= Emlen Institute =

Boarding school for minority children in United States

Emlen Institution for the Benefit of Children of African and Indian Descent was an agricultural and industrial boarding school for African American and Native American children in the United States. It was established in a bequest by Samuel Powers Emlen Jr., a prominent Quaker who lived in Burlington, New Jersey who died in 1837. Emlen left $20,000 for the "education, maintenance and instruction in school learning and in agriculture and mechanical trades or arts, of free male orphan children of African or Indian descent." It was established in Ohio with the acquisition of an existing manual labor school for African Americans in Carthagena, Ohio before relocating to Pennsylvania. It is unclear when it ceased operating. Several buildings from one of its locations in Pennsylvania are extant.

==History==
Emlen's trustees in 1838 were Philip Physick, William Smith, Dr.

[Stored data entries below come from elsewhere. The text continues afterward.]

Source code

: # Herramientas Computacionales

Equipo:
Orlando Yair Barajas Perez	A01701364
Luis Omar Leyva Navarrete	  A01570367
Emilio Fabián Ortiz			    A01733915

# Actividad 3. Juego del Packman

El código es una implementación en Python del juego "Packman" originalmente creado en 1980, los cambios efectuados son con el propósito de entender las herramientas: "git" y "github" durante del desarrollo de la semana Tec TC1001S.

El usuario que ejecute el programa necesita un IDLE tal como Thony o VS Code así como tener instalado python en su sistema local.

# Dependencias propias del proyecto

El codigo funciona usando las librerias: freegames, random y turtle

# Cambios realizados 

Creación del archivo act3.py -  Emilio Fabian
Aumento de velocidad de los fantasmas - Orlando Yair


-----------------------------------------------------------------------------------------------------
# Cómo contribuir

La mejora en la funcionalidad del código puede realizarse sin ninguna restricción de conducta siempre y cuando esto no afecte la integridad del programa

H.L. Hodge, Daniel B. Smith, William White, Nathaniel Chauncey, Dr. Casper Morris and Dr. William Shippen. Emlen Institution succeeded a manual labor school for African Americans in Carthagena, Ohio run by Augustus Wattles and his wife Susan Perley Wattles. They sold their property to the trustees of Emlen's estate in 1841, and continued on as superintendents. Facing bigoted discrimination from Democrats, Wattles departed in 1857 the school property was sold. The boarding school relocated to Solebury, Pennsylvania where it remained until 1873 when it was relocated again to Warminster. Samuel Beecher Hart, captain of the "Gray Invincibles" and a state legislator who proposed successful legislation for a monument to Pennsylvania's African American soldiers was an alumnus.

In 1881 the Israel H. Johnson the secretary of its board of trustees wrote in support of transferring six Quapaw Nation students from the Emlen Institute to the Carlisle Indian School.

Haverford College has a collection of documents from the school in its Quaker collection. St. Charles Seminary purchased its property in Ohio.